Google Commands 66% Search Share over Yahoo, Bing
Google retained its 66 percent U.S. market share through June, while Yahoo and Microsoft Bing notched 16.7 percent and 11 percent, respectively, according to adjusted numbers from market researcher comScore.
Search share didn't change much when comScore July 12 stripped away "contextually driven searches" powered by slide shows and contextual shortcuts on Yahoo and Bing.
Google slipped a touch from 66.4 percent through May to 66.2 percent through June. Yahoo nudged up from 16.6 percent and Bing grew from 10.8 percent. HitWise also had Bing gaining for June, albeit to only 9.85 percent.
However, when comScore counts the slide shows and other shortcuts, which trigger automatic searches instead of actual physical clicks by users, the numbers tell a different story.
Viewed through that lens, Google lost share, going from 63.7 percent in May to 62.6 percent in June. Yahoo leapt up to 18.9 percent in June from 18.3 percent the month earlier. Bing jumped from 12.1 percent in May to 12.7 percent in June.
Accounting for automated search queries, it doesn't look like anything will stop Yahoo or Bing from chomping share from Google. That is, of course, unless Google begins offering slide shows and other shortcut links.
There is no indication from Mountain View, Calif., that will happen. Moreover, comScore's adjusted figures are the numbers that most financial analysts are looking at when they assess the U.S. search sector.

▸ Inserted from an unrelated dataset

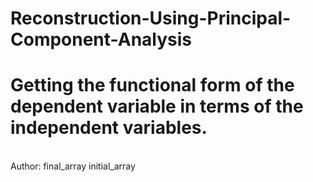 # Reconstruction-Using-Principal-Component-Analysis
# Getting the functional form of the dependent variable in terms of the independent variables. 
<br>
Author: final_array initial_array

Marianne Wolk, of Susquehanna Financial Group, noted as much in her research note July 13:
"We prefer to examine Google's share of adjusted core searches, which strips out the incremental volumes associated with contextual searches from slide shows, etc., recently included with Yahoo and Microsoft's results."
Jefferies and Co. analyst Youssef Squali joined Wolk in this sentiment, calling Google one of the best plays on ad recovery and a "must buy" for advertisers. He added:
"While comScore data suggests that Google lost 110 basis points (bps) m/m (month-over-month) in June and Yahoo and Bing gained 60bps each, we believe most of Yahoo and Bing's gains came from cosmetic changes. Adjusting for these, Google lost only 20bps m/m."
Finally, FBR Capital Markets analysts chimed in:
"comScore June data needs some adjusting. While comScore's reported numbers may cause some confusion by suggesting that GOOG lost 110 bps m/m in June and Yahoo and Bing gained 60 bps each, we believe that most of Yahoo's and Bing's gains came from incorporating automatic searches in slide show navigation and in-text links."
This isn't a case of financial analysts unjustly ganging up on comScore; the research firm said in June it is altering its methodology for classifying and counting Web searches.
The research firm expects to employ them in time for its July data, slated for a mid-August release.
That may mean more good news for Google, FBR noted: "comScore appears to be finalizing the restructured measurement this week and should be on plan to provide more relevant search figures starting in 3Q. We believe this will ultimately benefit Google's reported share figures.